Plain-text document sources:
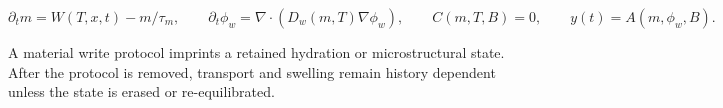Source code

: \[
\partial_t m = W(T,x,t)-m/\tau_m,
\qquad
\partial_t \phi_w = \nabla\cdot(D_w(m,T)\nabla \phi_w),
\qquad
C(m,T,B)=0,
\qquad
y(t)=A(m,\phi_w,B).
\]

A material write protocol imprints a retained hydration or microstructural
state. After the protocol is removed, transport and swelling remain history
dependent unless the state is erased or re-equilibrated.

# Task goal
Omit the pictures, then give all the lines above again exactly.

# Answer to this task
Source code

: \[
\partial_t m = W(T,x,t)-m/\tau_m,
\qquad
\partial_t \phi_w = \nabla\cdot(D_w(m,T)\nabla \phi_w),
\qquad
C(m,T,B)=0,
\qquad
y(t)=A(m,\phi_w,B).
\]

A material write protocol imprints a retained hydration or microstructural
state. After the protocol is removed, transport and swelling remain history
dependent unless the state is erased or re-equilibrated.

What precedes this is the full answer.